Quotulatiousness

July 26, 2024

Getting meta on “cancelling the cancellers”

Filed under: Media, Politics, USA — Tags: , , , , , — Nicholas @ 05:00

Nearly a week ago, I posted an excerpt from John Carter’s essay at Postcards From Barsoom called “Right Wing Cancel Squads“. As sometimes happens, this particular essay caught the attention of a lot of folks online and triggered much discussion pro and con. John did his best to summarize and respond here, and (as I post links to Scott Alexander’s Astral Codex Ten now and again), I thought John’s response to Scott’s criticism was worth highlighting:

Somehow, Scott Alexander took interest in my essay, and addressed it at length. I’m not deeply familiar with Alexander, aside from a vague awareness that he’s a big deal in the rationalist community, to say nothing of being a much bigger deal than I am, and that he’s dealt with lying journalists and hysterical wokoids enough himself to have a healthy distaste for them. Alexander is characteristically calm and thorough, starting with a selection of screenshotted posts on Notes from various writers and commenters who take the pro-fight-the-enemy side, before presenting an extensive set of excerpts from my own essay.

Scott sidesteps the ethical question, to focus instead on the practical considerations, on the grounds of which he comes down (as expected, given his ideological niche) on the don’t-cancel side. He enumerates a series of objections, which can be approximately summarized as1:

    1) cancellation will not, in fact, teach anyone anything – after all, just look at how eager the right is to cancel;

    2) this has been going on forever, e.g. the Red Scare, so one more whirl ‘bout the merry-go-round isn’t likely to stop the wheel a turnin’;

    3) If you act like the woke, you are the woke;

    4) Most cancellations have been of liberals, by liberals, so if the right starts doing this it is likely to turn on itself;

    5) cancellation destroys competence, because avoiding cancellation takes on a higher salience to people than doing their damn jobs;

    6) embracing cancel culture has ruined the left’s name, which is why it is struggling despite holding all of the institutional power;

    7) going mad with power before you actually have power is probably stupid;

And finally

    8) there are better options.

The better options Alexander describes are mostly at the policy and tech level, such as better moderation tools that take the personal politics of platform moderators out of the equation, or dismantling those aspects of the regulatory state, such as the sillier and more self-contradictory elements of Civil Rights law, which nourish cancel culture in the first place. Alexander’s policy proposals are all great, and I completely agree that the most effective long-term solution is to tear the legal basis of cancel culture up by the roots, set those roots on fire, and salt the earth in which they were planted.
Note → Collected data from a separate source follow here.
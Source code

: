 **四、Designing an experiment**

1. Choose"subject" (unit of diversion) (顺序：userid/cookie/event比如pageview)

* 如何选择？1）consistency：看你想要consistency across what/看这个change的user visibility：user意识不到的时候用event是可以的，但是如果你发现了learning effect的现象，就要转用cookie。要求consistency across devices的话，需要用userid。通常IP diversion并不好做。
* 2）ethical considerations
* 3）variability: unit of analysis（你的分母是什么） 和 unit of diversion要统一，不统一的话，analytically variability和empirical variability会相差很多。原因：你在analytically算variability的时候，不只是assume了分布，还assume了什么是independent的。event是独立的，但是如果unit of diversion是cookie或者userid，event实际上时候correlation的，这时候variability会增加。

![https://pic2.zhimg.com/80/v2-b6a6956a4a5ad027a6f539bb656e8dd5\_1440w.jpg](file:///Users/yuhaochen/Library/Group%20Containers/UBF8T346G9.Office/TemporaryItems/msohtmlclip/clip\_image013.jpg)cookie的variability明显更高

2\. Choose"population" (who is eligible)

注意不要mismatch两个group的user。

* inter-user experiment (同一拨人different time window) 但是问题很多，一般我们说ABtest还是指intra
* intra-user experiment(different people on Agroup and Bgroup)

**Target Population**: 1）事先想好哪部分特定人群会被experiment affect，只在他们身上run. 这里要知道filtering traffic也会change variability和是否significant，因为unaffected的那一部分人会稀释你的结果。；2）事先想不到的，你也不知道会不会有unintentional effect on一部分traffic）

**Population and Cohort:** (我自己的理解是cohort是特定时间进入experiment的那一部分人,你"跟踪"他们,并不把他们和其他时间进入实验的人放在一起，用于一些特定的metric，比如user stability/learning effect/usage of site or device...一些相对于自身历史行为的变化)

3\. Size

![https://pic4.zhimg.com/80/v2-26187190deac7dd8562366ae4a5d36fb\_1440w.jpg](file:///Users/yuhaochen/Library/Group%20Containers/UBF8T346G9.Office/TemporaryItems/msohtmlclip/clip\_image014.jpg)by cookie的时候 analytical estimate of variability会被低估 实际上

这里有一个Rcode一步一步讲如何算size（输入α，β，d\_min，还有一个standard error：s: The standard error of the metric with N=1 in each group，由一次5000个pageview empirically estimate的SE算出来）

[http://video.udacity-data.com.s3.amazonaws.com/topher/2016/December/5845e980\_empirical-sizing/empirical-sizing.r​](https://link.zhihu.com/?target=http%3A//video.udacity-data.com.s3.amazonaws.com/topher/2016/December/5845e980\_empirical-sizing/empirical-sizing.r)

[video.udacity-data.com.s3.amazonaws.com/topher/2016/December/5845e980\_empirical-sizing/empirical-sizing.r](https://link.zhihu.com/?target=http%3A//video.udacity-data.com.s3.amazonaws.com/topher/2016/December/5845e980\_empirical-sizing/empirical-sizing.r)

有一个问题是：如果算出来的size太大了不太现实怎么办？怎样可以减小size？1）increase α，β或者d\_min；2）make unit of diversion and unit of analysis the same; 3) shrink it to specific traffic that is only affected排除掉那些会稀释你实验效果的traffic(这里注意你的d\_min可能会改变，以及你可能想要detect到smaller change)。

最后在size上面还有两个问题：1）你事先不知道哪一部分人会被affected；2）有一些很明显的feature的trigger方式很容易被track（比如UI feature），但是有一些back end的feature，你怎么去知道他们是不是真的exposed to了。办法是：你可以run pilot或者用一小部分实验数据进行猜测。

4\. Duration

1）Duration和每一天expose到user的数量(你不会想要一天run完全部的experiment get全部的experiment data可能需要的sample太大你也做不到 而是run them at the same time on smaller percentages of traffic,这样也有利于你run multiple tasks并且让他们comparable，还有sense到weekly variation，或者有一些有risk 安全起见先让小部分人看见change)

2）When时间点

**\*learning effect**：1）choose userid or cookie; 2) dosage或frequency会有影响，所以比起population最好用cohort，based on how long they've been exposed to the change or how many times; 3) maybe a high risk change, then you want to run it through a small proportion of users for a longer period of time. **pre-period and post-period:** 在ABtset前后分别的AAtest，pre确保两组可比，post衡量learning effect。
Regarding power, and the simple fact that the right does not have it in any formal sense, Charles Haywood and Bennett’s Phylactery made the same very cogent point. I don’t think any sane person could disagree.

I’m not convinced by some of Alexander’s other points. For instance, the right is an extremely contentious place, with the modal rightist being pretty low in agreeableness, which probably makes it hard for circular firing squads to be terribly effective. That isn’t to say that rightists don’t have strong beliefs – there are fanatics all over the place – but those beliefs are so contradictory between the various factions that the ideology of the right is infamously difficult to describe. Just look at the perennial holy war between Christians and pagans/Nietzscheans/vitalists.

As to the Red Scare, it’s probably worth pointing out that McCarthy was actually right: there really were communists trying to infiltrate the Western social order; tragically for us, the communists succeeded, which is a large part of the reason why we are where we are now.

As to the unpopularity of the left, I do not think this is only because of their po-faced censoriousness, although there is no question that that contributes. It probably also has something to do with their vicious racial and sexual hatred, their contemptuous hostility towards Western civilization, and their propensity to emotionally abuse children to the point that those children demand that they be allowed to mutilate their genitalia, amongst a great number of other horrors.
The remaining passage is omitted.